Source data:

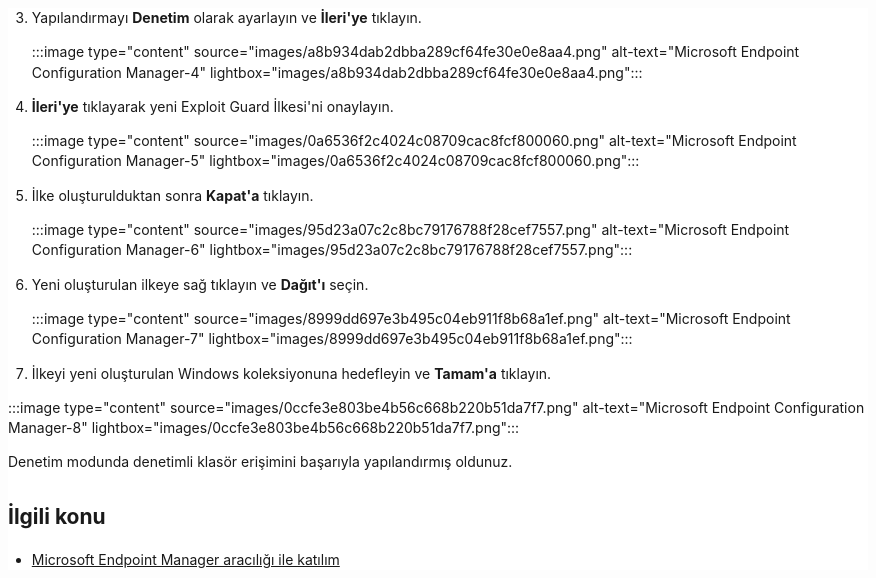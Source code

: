 3. Yapılandırmayı **Denetim** olarak ayarlayın ve **İleri'ye** tıklayın.

   :::image type="content" source="images/a8b934dab2dbba289cf64fe30e0e8aa4.png" alt-text="Microsoft Endpoint Configuration Manager-4" lightbox="images/a8b934dab2dbba289cf64fe30e0e8aa4.png":::

4. **İleri'ye** tıklayarak yeni Exploit Guard İlkesi'ni onaylayın.

   :::image type="content" source="images/0a6536f2c4024c08709cac8fcf800060.png" alt-text="Microsoft Endpoint Configuration Manager-5" lightbox="images/0a6536f2c4024c08709cac8fcf800060.png":::

5. İlke oluşturulduktan sonra **Kapat'a** tıklayın.

   :::image type="content" source="images/95d23a07c2c8bc79176788f28cef7557.png" alt-text="Microsoft Endpoint Configuration Manager-6" lightbox="images/95d23a07c2c8bc79176788f28cef7557.png":::

6. Yeni oluşturulan ilkeye sağ tıklayın ve **Dağıt'ı** seçin.

   :::image type="content" source="images/8999dd697e3b495c04eb911f8b68a1ef.png" alt-text="Microsoft Endpoint Configuration Manager-7" lightbox="images/8999dd697e3b495c04eb911f8b68a1ef.png":::


7. İlkeyi yeni oluşturulan Windows koleksiyonuna hedefleyin ve **Tamam'a** tıklayın.


:::image type="content" source="images/0ccfe3e803be4b56c668b220b51da7f7.png" alt-text="Microsoft Endpoint Configuration Manager-8" lightbox="images/0ccfe3e803be4b56c668b220b51da7f7.png":::

Denetim modunda denetimli klasör erişimini başarıyla yapılandırmış oldunuz.

## <a name="related-topic"></a>İlgili konu

- [Microsoft Endpoint Manager aracılığı ile katılım](onboarding-endpoint-manager.md)
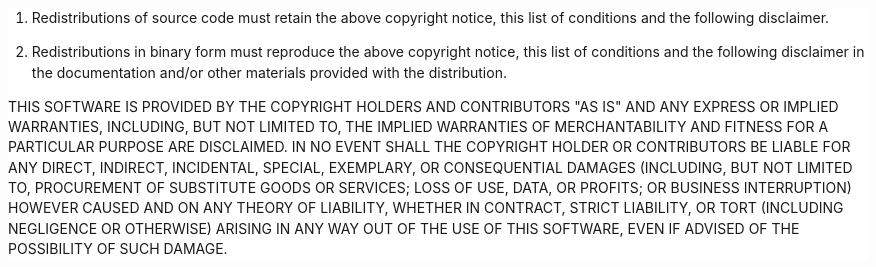 1. Redistributions of source code must retain the above copyright notice, this list of conditions and the following
   disclaimer.

2. Redistributions in binary form must reproduce the above copyright notice, this list of conditions and the following
   disclaimer in the documentation and/or other materials provided with the distribution.

THIS SOFTWARE IS PROVIDED BY THE COPYRIGHT HOLDERS AND CONTRIBUTORS "AS IS" AND ANY EXPRESS OR IMPLIED WARRANTIES, INCLUDING,
BUT NOT LIMITED TO, THE IMPLIED WARRANTIES OF MERCHANTABILITY AND FITNESS FOR A PARTICULAR PURPOSE ARE DISCLAIMED. IN NO EVENT
SHALL THE COPYRIGHT HOLDER OR CONTRIBUTORS BE LIABLE FOR ANY DIRECT, INDIRECT, INCIDENTAL, SPECIAL, EXEMPLARY, OR CONSEQUENTIAL
DAMAGES (INCLUDING, BUT NOT LIMITED TO, PROCUREMENT OF SUBSTITUTE GOODS OR SERVICES; LOSS OF USE, DATA, OR PROFITS; OR BUSINESS
INTERRUPTION) HOWEVER CAUSED AND ON ANY THEORY OF LIABILITY, WHETHER IN CONTRACT, STRICT LIABILITY, OR TORT (INCLUDING NEGLIGENCE
OR OTHERWISE) ARISING IN ANY WAY OUT OF THE USE OF THIS SOFTWARE, EVEN IF ADVISED OF THE POSSIBILITY OF SUCH DAMAGE.
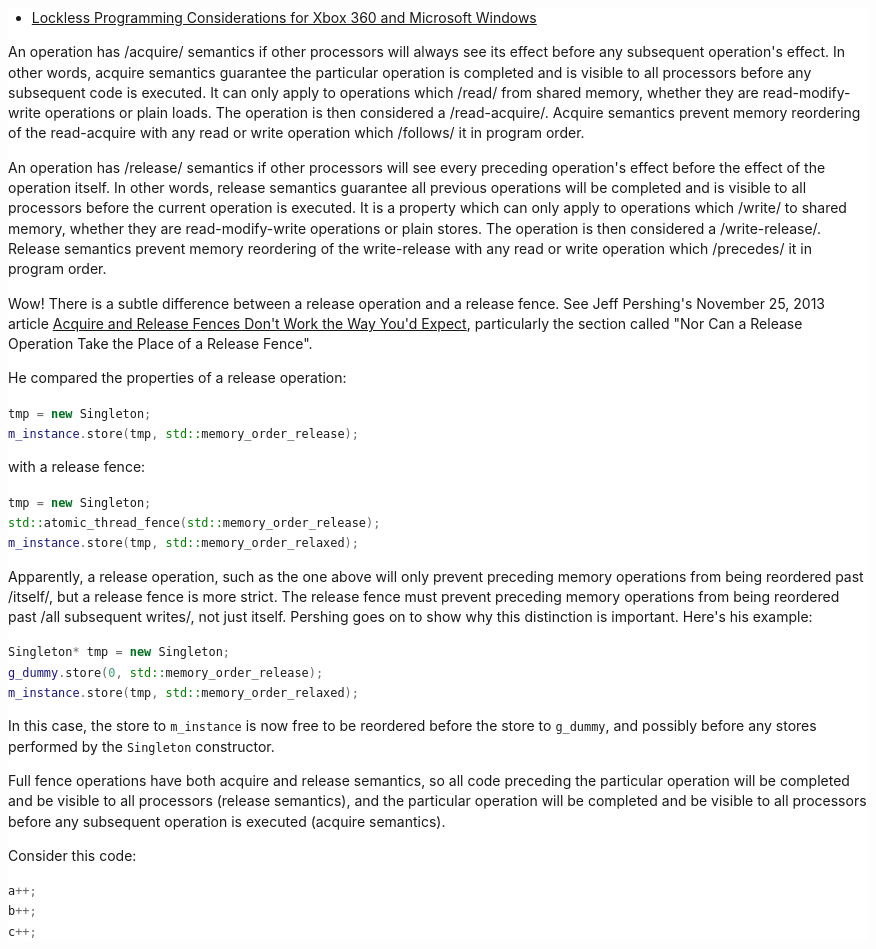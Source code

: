 * [Lockless Programming Considerations for Xbox 360 and Microsoft Windows](https://msdn.microsoft.com/en-us/library/windows/desktop/ee418650.aspx)

An operation has /acquire/ semantics if other processors will always see its effect before any subsequent operation's effect. In other words, acquire semantics guarantee the particular operation is completed and is visible to all processors before any subsequent code is executed. It can only apply to operations which /read/ from shared memory, whether they are read-modify-write operations or plain loads. The operation is then considered a /read-acquire/. Acquire semantics prevent memory reordering of the read-acquire with any read or write operation which /follows/ it in program order.

An operation has /release/ semantics if other processors will see every preceding operation's effect before the effect of the operation itself. In other words, release semantics guarantee all previous operations will be completed and is visible to all processors before the current operation is executed. It is a property which can only apply to operations which /write/ to shared memory, whether they are read-modify-write operations or plain stores. The operation is then considered a /write-release/. Release semantics prevent memory reordering of the write-release with any read or write operation which /precedes/ it in program order.

Wow! There is a subtle difference between a release operation and a release fence. See Jeff Pershing's November 25, 2013 article [Acquire and Release Fences Don't Work the Way You'd Expect](http://preshing.com/20131125/acquire-and-release-fences-dont-work-the-way-youd-expect/), particularly the section called "Nor Can a Release Operation Take the Place of a Release Fence".

He compared the properties of a release operation:

```cpp
tmp = new Singleton;
m_instance.store(tmp, std::memory_order_release);
```

with a release fence:

```cpp
tmp = new Singleton;
std::atomic_thread_fence(std::memory_order_release);
m_instance.store(tmp, std::memory_order_relaxed);
```

Apparently, a release operation, such as the one above will only prevent preceding memory operations from being reordered past /itself/, but a release fence is more strict. The release fence must prevent preceding memory operations from being reordered past /all subsequent writes/, not just itself. Pershing goes on to show why this distinction is important. Here's his example:

```cpp
Singleton* tmp = new Singleton;
g_dummy.store(0, std::memory_order_release);
m_instance.store(tmp, std::memory_order_relaxed);
```

In this case, the store to `m_instance` is now free to be reordered before the store to `g_dummy`, and possibly before any stores performed by the `Singleton` constructor.

Full fence operations have both acquire and release semantics, so all code preceding the particular operation will be completed and be visible to all processors (release semantics), and the particular operation will be completed and be visible to all processors before any subsequent operation is executed (acquire semantics).

Consider this code:
```cpp
a++;
b++;
c++;
```

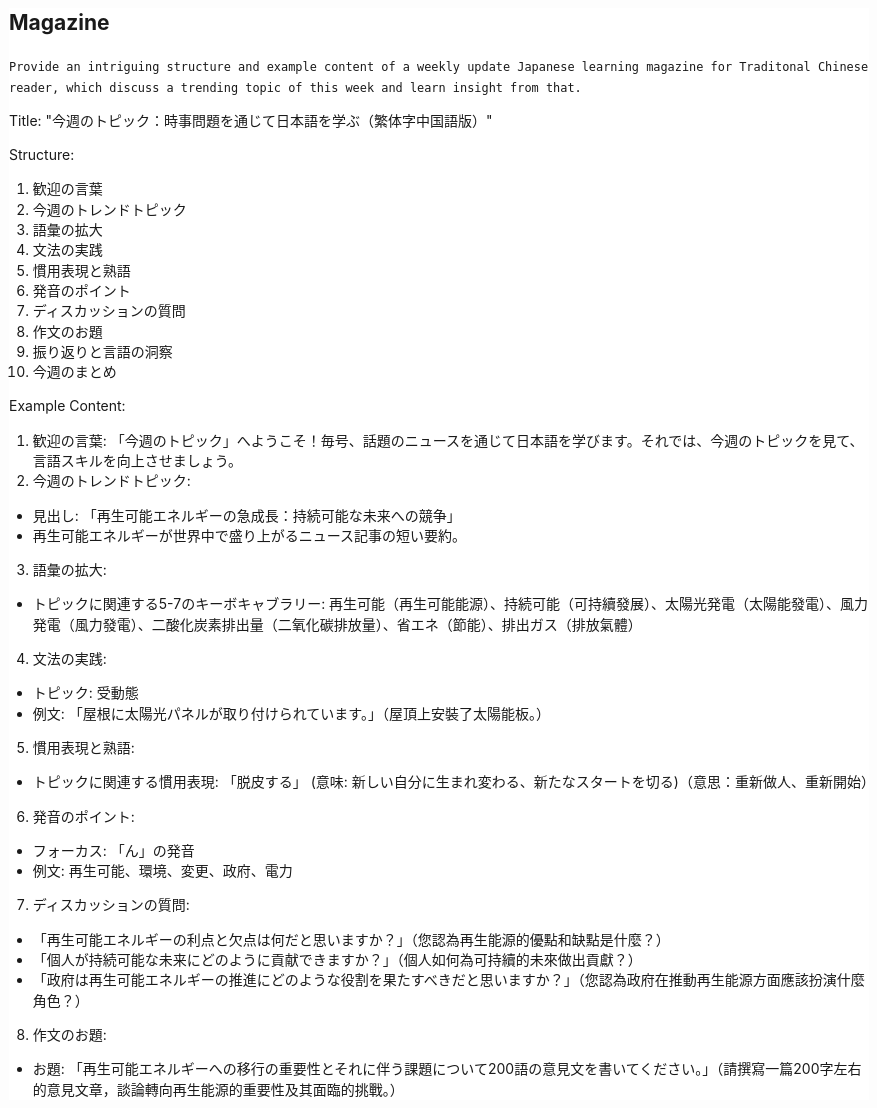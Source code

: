 ## Magazine

```prompt
Provide an intriguing structure and example content of a weekly update Japanese learning magazine for Traditonal Chinese reader, which discuss a trending topic of this week and learn insight from that.
```

Title: "今週のトピック：時事問題を通じて日本語を学ぶ（繁体字中国語版）"

Structure:

1. 歓迎の言葉
2. 今週のトレンドトピック
3. 語彙の拡大
4. 文法の実践
5. 慣用表現と熟語
6. 発音のポイント
7. ディスカッションの質問
8. 作文のお題
9. 振り返りと言語の洞察
10. 今週のまとめ

Example Content:

1. 歓迎の言葉: 「今週のトピック」へようこそ！毎号、話題のニュースを通じて日本語を学びます。それでは、今週のトピックを見て、言語スキルを向上させましょう。
2. 今週のトレンドトピック:

- 見出し: 「再生可能エネルギーの急成長：持続可能な未来への競争」
- 再生可能エネルギーが世界中で盛り上がるニュース記事の短い要約。

3. 語彙の拡大:

- トピックに関連する5-7のキーボキャブラリー: 再生可能（再生可能能源）、持続可能（可持續發展）、太陽光発電（太陽能發電）、風力発電（風力發電）、二酸化炭素排出量（二氧化碳排放量）、省エネ（節能）、排出ガス（排放氣體）

4. 文法の実践:

- トピック: 受動態
- 例文: 「屋根に太陽光パネルが取り付けられています。」（屋頂上安裝了太陽能板。）

5. 慣用表現と熟語:

- トピックに関連する慣用表現: 「脱皮する」 (意味: 新しい自分に生まれ変わる、新たなスタートを切る)（意思：重新做人、重新開始）

6. 発音のポイント:

- フォーカス: 「ん」の発音
- 例文: 再生可能、環境、変更、政府、電力

7. ディスカッションの質問:

- 「再生可能エネルギーの利点と欠点は何だと思いますか？」（您認為再生能源的優點和缺點是什麼？）
- 「個人が持続可能な未来にどのように貢献できますか？」（個人如何為可持續的未來做出貢獻？）
- 「政府は再生可能エネルギーの推進にどのような役割を果たすべきだと思いますか？」（您認為政府在推動再生能源方面應該扮演什麼角色？）

8. 作文のお題:

- お題: 「再生可能エネルギーへの移行の重要性とそれに伴う課題について200語の意見文を書いてください。」（請撰寫一篇200字左右的意見文章，談論轉向再生能源的重要性及其面臨的挑戰。）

Work instruction: Find the string "歓迎の言葉" in the lines above and count those lines. Give only that count.

Solution below: 2